Source material: Begin
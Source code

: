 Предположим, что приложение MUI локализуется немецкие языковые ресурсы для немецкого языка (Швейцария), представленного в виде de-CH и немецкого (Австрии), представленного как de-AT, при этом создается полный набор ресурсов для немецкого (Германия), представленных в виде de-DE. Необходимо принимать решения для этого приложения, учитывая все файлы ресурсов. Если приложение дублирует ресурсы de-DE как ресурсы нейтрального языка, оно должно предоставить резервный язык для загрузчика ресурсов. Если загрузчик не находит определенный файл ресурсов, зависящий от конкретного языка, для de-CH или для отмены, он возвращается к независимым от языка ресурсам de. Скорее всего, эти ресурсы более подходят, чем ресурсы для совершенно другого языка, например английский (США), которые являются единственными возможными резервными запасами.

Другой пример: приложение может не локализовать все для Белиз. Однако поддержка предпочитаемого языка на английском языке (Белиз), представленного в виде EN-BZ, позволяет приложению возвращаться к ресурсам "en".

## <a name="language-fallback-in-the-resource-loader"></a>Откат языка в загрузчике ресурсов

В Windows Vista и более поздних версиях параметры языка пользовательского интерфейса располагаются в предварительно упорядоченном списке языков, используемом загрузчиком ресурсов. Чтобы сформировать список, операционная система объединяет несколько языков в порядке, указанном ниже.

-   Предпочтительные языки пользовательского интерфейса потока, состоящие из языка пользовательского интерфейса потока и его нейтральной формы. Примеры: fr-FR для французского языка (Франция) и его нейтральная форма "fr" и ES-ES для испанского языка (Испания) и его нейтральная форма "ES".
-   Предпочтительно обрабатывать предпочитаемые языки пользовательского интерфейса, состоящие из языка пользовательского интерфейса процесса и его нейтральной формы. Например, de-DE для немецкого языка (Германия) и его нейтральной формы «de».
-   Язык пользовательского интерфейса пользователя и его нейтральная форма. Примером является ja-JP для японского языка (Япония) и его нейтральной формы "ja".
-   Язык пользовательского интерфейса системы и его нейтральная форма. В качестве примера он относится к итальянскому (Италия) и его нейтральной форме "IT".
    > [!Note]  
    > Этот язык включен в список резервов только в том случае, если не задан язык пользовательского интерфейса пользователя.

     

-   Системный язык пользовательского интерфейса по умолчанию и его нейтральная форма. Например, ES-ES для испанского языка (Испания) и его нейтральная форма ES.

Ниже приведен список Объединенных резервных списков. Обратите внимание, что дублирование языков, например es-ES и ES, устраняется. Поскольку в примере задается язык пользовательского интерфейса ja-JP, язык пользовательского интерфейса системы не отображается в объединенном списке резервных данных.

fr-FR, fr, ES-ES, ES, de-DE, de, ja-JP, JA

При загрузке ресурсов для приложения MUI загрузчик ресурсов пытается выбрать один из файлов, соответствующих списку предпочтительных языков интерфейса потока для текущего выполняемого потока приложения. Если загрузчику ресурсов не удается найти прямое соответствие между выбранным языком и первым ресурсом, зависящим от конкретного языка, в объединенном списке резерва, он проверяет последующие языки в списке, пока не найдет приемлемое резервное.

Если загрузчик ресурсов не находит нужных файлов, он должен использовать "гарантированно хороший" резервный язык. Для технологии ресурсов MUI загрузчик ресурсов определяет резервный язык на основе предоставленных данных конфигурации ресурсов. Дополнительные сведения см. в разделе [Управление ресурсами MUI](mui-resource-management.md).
Source material: End
* What is being asked: Look through the material above and print exactly the lines from the one containing "Предпочтительно обрабатывать предпочитаемые" to the one containing "нейтральная форма ES.", both included, and nothing more.

* Written solution:
-   Предпочтительно обрабатывать предпочитаемые языки пользовательского интерфейса, состоящие из языка пользовательского интерфейса процесса и его нейтральной формы. Например, de-DE для немецкого языка (Германия) и его нейтральной формы «de».
-   Язык пользовательского интерфейса пользователя и его нейтральная форма. Примером является ja-JP для японского языка (Япония) и его нейтральной формы "ja".
-   Язык пользовательского интерфейса системы и его нейтральная форма. В качестве примера он относится к итальянскому (Италия) и его нейтральной форме "IT".
    > [!Note]  
    > Этот язык включен в список резервов только в том случае, если не задан язык пользовательского интерфейса пользователя.

     

-   Системный язык пользовательского интерфейса по умолчанию и его нейтральная форма. Например, ES-ES для испанского языка (Испания) и его нейтральная форма ES.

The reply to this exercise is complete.